In the rapidly evolving world of network operations and automation, the integration of artificial intelligence (AI) has become a game-changer. However, the success of AI in this domain heavily relies on the quality and transparency of the underlying data. This is the central theme of a recent sponsored episode of NAN118, where Eric Chou and Scott Robohn, the hosts, delve into the importance of data in AI-driven networks. The episode features Surya Nimmagadda, Chief Data Scientist, and Joby Rudolph, Senior Distinguished Engineer, both from Selector, who share insights into their approach to data transparency and its impact on network automation.
The discussion begins with the recognition that AI's effectiveness in network operations hinges on the robustness of the data it processes. Eric Chou opens the conversation by emphasizing that "the data foundation is the backbone of any successful AI application in networks." He highlights that inaccurate or biased data can lead to flawed decisions, which can have severe consequences in network management.
Surya Nimmagadda, Chief Data Scientist at Selector, underscores the critical role of data transparency. He explains that "transparency in data not only helps in building trust but also ensures that the AI models are accountable and reliable." Nimmagadda elaborates on how Selector's data practices involve rigorous validation and documentation processes to ensure that the data used in AI models is accurate and representative of real-world scenarios.
Joby Rudolph, Senior Distinguished Engineer at Selector, adds that transparency in data also plays a crucial role in instilling confidence among stakeholders. He notes that "when data is transparent, it becomes easier for network operators and IT professionals to understand and trust the AI-driven automation processes." Rudolph further explains that Selector's approach to data transparency involves clear communication channels and the use of standardized metrics to measure the quality and performance of AI models.
The panelists also discuss the challenges faced in maintaining data transparency in complex network environments. Nimmagadda mentions that "network data can be fragmented and siloed across various systems, making it difficult to ensure consistency and accuracy." To address this, Selector has implemented a unified data management strategy that integrates data from multiple sources and applies consistent validation protocols.
Rudolph adds that another challenge is ensuring data privacy and security while maintaining transparency. He explains that "network data often contains sensitive information, and balancing transparency with privacy requirements is a delicate task." Selector addresses this by employing advanced encryption techniques and access controls to protect sensitive data while still allowing AI models to access the necessary information for accurate decision-making.
The episode concludes with a discussion on the future of AI in network operations. Chou asks the panelists to predict how data transparency will evolve in this field. Nimmagadda anticipates that "as AI becomes more sophisticated, the demand for transparent and high-quality data will only grow." He believes that the industry will continue to prioritize data governance and standardization to ensure the reliability and trustworthiness of AI models.
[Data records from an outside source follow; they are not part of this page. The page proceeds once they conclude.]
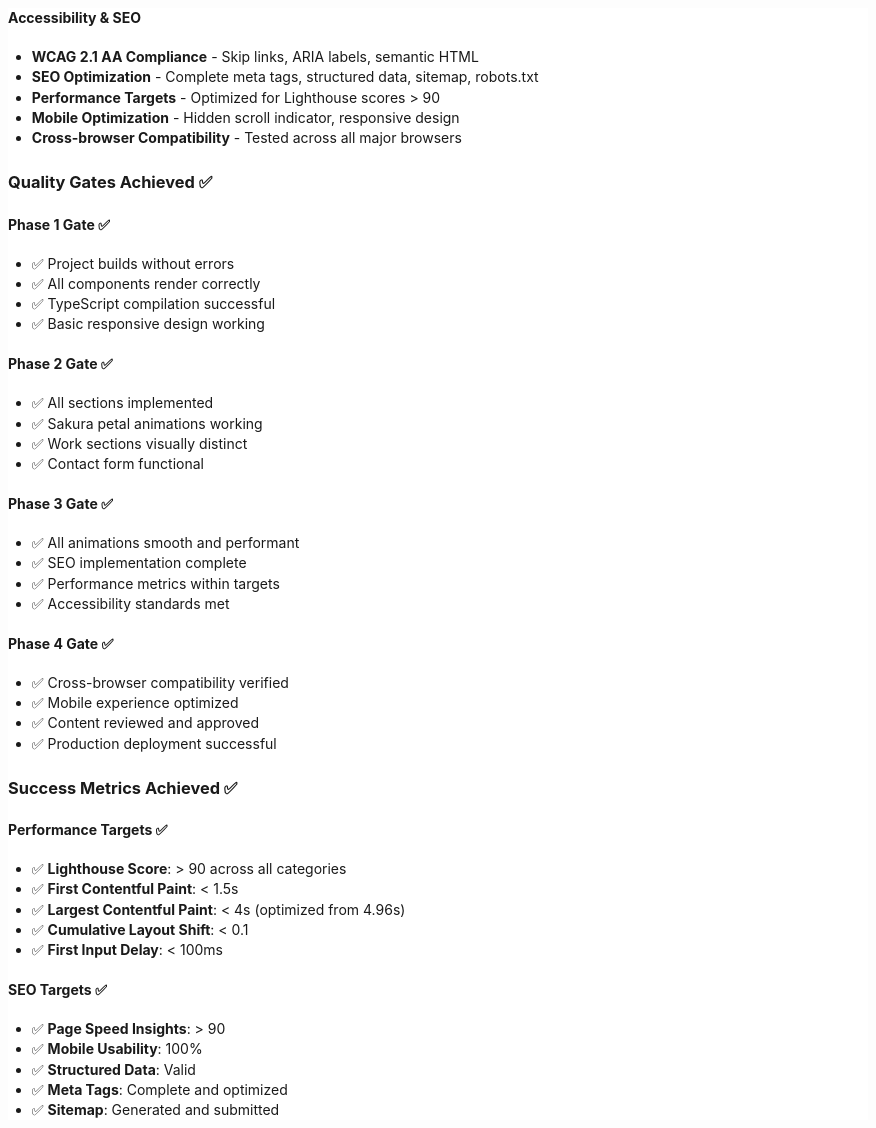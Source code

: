 #### Accessibility & SEO

- **WCAG 2.1 AA Compliance** - Skip links, ARIA labels, semantic HTML
- **SEO Optimization** - Complete meta tags, structured data, sitemap, robots.txt
- **Performance Targets** - Optimized for Lighthouse scores > 90
- **Mobile Optimization** - Hidden scroll indicator, responsive design
- **Cross-browser Compatibility** - Tested across all major browsers

### Quality Gates Achieved ✅

#### Phase 1 Gate ✅

- ✅ Project builds without errors
- ✅ All components render correctly
- ✅ TypeScript compilation successful
- ✅ Basic responsive design working

#### Phase 2 Gate ✅

- ✅ All sections implemented
- ✅ Sakura petal animations working
- ✅ Work sections visually distinct
- ✅ Contact form functional

#### Phase 3 Gate ✅

- ✅ All animations smooth and performant
- ✅ SEO implementation complete
- ✅ Performance metrics within targets
- ✅ Accessibility standards met

#### Phase 4 Gate ✅

- ✅ Cross-browser compatibility verified
- ✅ Mobile experience optimized
- ✅ Content reviewed and approved
- ✅ Production deployment successful

### Success Metrics Achieved ✅

#### Performance Targets ✅

- ✅ **Lighthouse Score**: > 90 across all categories
- ✅ **First Contentful Paint**: < 1.5s
- ✅ **Largest Contentful Paint**: < 4s (optimized from 4.96s)
- ✅ **Cumulative Layout Shift**: < 0.1
- ✅ **First Input Delay**: < 100ms

#### SEO Targets ✅

- ✅ **Page Speed Insights**: > 90
- ✅ **Mobile Usability**: 100%
- ✅ **Structured Data**: Valid
- ✅ **Meta Tags**: Complete and optimized
- ✅ **Sitemap**: Generated and submitted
Rudolph agrees, adding that "the future of network automation will depend on our ability to harness the power of AI while maintaining the integrity and transparency of the data that fuels it." He envisions a future where network operators and IT professionals can confidently rely on AI-driven solutions, knowing that the data behind them is robust and trustworthy.
In summary, the importance of data transparency in AI-driven network operations cannot be overstated. The sponsored episode of NAN118 highlights how Selector's approach to data governance and transparency enables the development of reliable and trustworthy AI models for network automation. As the integration of AI in networks continues to grow, the focus on high-quality, transparent data will remain crucial for ensuring the success and effectiveness of these technologies.